*About this exercise*.
Each record below must be written out exactly as given.

*Source data*.
[Start of section]

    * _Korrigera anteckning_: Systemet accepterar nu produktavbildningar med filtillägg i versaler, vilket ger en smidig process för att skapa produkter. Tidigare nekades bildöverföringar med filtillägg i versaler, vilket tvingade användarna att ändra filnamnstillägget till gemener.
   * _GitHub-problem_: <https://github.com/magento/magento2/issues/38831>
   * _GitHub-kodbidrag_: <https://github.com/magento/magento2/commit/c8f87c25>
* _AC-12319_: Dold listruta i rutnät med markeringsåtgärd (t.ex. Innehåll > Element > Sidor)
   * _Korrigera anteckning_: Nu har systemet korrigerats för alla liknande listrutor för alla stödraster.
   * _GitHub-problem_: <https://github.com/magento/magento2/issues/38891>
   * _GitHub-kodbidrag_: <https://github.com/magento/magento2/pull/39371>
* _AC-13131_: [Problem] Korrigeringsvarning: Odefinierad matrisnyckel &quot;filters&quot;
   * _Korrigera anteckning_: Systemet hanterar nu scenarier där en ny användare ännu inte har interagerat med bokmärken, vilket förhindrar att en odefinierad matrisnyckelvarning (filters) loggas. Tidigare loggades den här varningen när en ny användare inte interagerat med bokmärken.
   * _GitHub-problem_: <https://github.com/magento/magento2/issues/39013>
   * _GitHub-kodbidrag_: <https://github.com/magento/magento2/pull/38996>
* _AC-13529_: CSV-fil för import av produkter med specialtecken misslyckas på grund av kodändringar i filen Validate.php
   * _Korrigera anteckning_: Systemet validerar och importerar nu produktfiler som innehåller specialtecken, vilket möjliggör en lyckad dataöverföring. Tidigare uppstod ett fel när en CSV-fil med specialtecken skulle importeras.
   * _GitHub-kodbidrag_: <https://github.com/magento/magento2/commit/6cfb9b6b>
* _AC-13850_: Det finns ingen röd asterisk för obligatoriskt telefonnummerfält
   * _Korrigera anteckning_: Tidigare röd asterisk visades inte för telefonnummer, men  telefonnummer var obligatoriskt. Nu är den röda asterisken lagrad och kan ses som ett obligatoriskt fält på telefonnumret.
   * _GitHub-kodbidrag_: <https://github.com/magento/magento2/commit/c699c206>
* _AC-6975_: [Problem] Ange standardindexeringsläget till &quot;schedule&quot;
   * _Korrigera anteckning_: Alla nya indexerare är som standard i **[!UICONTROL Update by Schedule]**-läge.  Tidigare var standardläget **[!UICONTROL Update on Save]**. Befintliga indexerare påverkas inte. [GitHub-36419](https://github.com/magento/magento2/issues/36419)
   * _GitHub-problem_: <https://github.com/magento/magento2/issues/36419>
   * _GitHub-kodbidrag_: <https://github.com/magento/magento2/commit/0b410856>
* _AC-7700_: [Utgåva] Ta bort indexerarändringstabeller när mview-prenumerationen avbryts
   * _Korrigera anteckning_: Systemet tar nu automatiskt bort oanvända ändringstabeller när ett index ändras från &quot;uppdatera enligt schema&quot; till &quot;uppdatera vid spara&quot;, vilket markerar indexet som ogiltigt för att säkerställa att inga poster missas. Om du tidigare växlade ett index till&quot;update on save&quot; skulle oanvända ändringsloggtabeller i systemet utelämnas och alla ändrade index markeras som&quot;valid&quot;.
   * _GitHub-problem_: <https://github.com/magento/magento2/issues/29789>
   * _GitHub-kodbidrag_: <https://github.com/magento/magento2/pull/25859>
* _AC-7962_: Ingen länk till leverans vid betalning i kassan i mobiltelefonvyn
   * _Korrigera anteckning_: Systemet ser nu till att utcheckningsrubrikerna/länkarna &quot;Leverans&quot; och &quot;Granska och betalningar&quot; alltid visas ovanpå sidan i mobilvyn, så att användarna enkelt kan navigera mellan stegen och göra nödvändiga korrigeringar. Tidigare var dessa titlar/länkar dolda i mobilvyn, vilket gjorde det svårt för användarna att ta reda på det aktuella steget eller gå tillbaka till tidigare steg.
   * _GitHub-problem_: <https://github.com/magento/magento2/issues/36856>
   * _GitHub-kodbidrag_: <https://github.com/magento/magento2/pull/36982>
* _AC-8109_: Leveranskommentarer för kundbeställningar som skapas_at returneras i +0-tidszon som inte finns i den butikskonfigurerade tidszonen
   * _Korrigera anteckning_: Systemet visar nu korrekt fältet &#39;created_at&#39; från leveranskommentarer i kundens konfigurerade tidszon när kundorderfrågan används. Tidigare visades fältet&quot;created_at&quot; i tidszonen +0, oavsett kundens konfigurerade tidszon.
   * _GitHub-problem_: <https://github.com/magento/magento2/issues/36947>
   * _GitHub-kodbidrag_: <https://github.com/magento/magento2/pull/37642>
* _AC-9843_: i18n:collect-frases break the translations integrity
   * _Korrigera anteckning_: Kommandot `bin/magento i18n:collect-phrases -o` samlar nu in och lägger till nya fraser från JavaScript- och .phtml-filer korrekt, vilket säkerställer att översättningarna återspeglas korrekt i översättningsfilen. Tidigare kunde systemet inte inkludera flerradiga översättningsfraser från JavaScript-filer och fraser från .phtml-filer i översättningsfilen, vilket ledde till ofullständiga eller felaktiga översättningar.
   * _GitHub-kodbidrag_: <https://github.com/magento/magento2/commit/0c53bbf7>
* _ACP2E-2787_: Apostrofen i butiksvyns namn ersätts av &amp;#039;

[End of section]

*Exercise answer*.
    * _Korrigera anteckning_: Systemet accepterar nu produktavbildningar med filtillägg i versaler, vilket ger en smidig process för att skapa produkter. Tidigare nekades bildöverföringar med filtillägg i versaler, vilket tvingade användarna att ändra filnamnstillägget till gemener.
   * _GitHub-problem_: <https://github.com/magento/magento2/issues/38831>
   * _GitHub-kodbidrag_: <https://github.com/magento/magento2/commit/c8f87c25>
* _AC-12319_: Dold listruta i rutnät med markeringsåtgärd (t.ex. Innehåll > Element > Sidor)
   * _Korrigera anteckning_: Nu har systemet korrigerats för alla liknande listrutor för alla stödraster.
   * _GitHub-problem_: <https://github.com/magento/magento2/issues/38891>
   * _GitHub-kodbidrag_: <https://github.com/magento/magento2/pull/39371>
* _AC-13131_: [Problem] Korrigeringsvarning: Odefinierad matrisnyckel &quot;filters&quot;
   * _Korrigera anteckning_: Systemet hanterar nu scenarier där en ny användare ännu inte har interagerat med bokmärken, vilket förhindrar att en odefinierad matrisnyckelvarning (filters) loggas. Tidigare loggades den här varningen när en ny användare inte interagerat med bokmärken.
   * _GitHub-problem_: <https://github.com/magento/magento2/issues/39013>
   * _GitHub-kodbidrag_: <https://github.com/magento/magento2/pull/38996>
* _AC-13529_: CSV-fil för import av produkter med specialtecken misslyckas på grund av kodändringar i filen Validate.php
   * _Korrigera anteckning_: Systemet validerar och importerar nu produktfiler som innehåller specialtecken, vilket möjliggör en lyckad dataöverföring. Tidigare uppstod ett fel när en CSV-fil med specialtecken skulle importeras.
   * _GitHub-kodbidrag_: <https://github.com/magento/magento2/commit/6cfb9b6b>
* _AC-13850_: Det finns ingen röd asterisk för obligatoriskt telefonnummerfält
   * _Korrigera anteckning_: Tidigare röd asterisk visades inte för telefonnummer, men  telefonnummer var obligatoriskt. Nu är den röda asterisken lagrad och kan ses som ett obligatoriskt fält på telefonnumret.
   * _GitHub-kodbidrag_: <https://github.com/magento/magento2/commit/c699c206>
* _AC-6975_: [Problem] Ange standardindexeringsläget till &quot;schedule&quot;
   * _Korrigera anteckning_: Alla nya indexerare är som standard i **[!UICONTROL Update by Schedule]**-läge.  Tidigare var standardläget **[!UICONTROL Update on Save]**. Befintliga indexerare påverkas inte. [GitHub-36419](https://github.com/magento/magento2/issues/36419)
   * _GitHub-problem_: <https://github.com/magento/magento2/issues/36419>
   * _GitHub-kodbidrag_: <https://github.com/magento/magento2/commit/0b410856>
* _AC-7700_: [Utgåva] Ta bort indexerarändringstabeller när mview-prenumerationen avbryts
   * _Korrigera anteckning_: Systemet tar nu automatiskt bort oanvända ändringstabeller när ett index ändras från &quot;uppdatera enligt schema&quot; till &quot;uppdatera vid spara&quot;, vilket markerar indexet som ogiltigt för att säkerställa att inga poster missas. Om du tidigare växlade ett index till&quot;update on save&quot; skulle oanvända ändringsloggtabeller i systemet utelämnas och alla ändrade index markeras som&quot;valid&quot;.
   * _GitHub-problem_: <https://github.com/magento/magento2/issues/29789>
   * _GitHub-kodbidrag_: <https://github.com/magento/magento2/pull/25859>
* _AC-7962_: Ingen länk till leverans vid betalning i kassan i mobiltelefonvyn
   * _Korrigera anteckning_: Systemet ser nu till att utcheckningsrubrikerna/länkarna &quot;Leverans&quot; och &quot;Granska och betalningar&quot; alltid visas ovanpå sidan i mobilvyn, så att användarna enkelt kan navigera mellan stegen och göra nödvändiga korrigeringar. Tidigare var dessa titlar/länkar dolda i mobilvyn, vilket gjorde det svårt för användarna att ta reda på det aktuella steget eller gå tillbaka till tidigare steg.
   * _GitHub-problem_: <https://github.com/magento/magento2/issues/36856>
   * _GitHub-kodbidrag_: <https://github.com/magento/magento2/pull/36982>
* _AC-8109_: Leveranskommentarer för kundbeställningar som skapas_at returneras i +0-tidszon som inte finns i den butikskonfigurerade tidszonen
   * _Korrigera anteckning_: Systemet visar nu korrekt fältet &#39;created_at&#39; från leveranskommentarer i kundens konfigurerade tidszon när kundorderfrågan används. Tidigare visades fältet&quot;created_at&quot; i tidszonen +0, oavsett kundens konfigurerade tidszon.
   * _GitHub-problem_: <https://github.com/magento/magento2/issues/36947>
   * _GitHub-kodbidrag_: <https://github.com/magento/magento2/pull/37642>
* _AC-9843_: i18n:collect-frases break the translations integrity
   * _Korrigera anteckning_: Kommandot `bin/magento i18n:collect-phrases -o` samlar nu in och lägger till nya fraser från JavaScript- och .phtml-filer korrekt, vilket säkerställer att översättningarna återspeglas korrekt i översättningsfilen. Tidigare kunde systemet inte inkludera flerradiga översättningsfraser från JavaScript-filer och fraser från .phtml-filer i översättningsfilen, vilket ledde till ofullständiga eller felaktiga översättningar.
   * _GitHub-kodbidrag_: <https://github.com/magento/magento2/commit/0c53bbf7>
* _ACP2E-2787_: Apostrofen i butiksvyns namn ersätts av &amp;#039;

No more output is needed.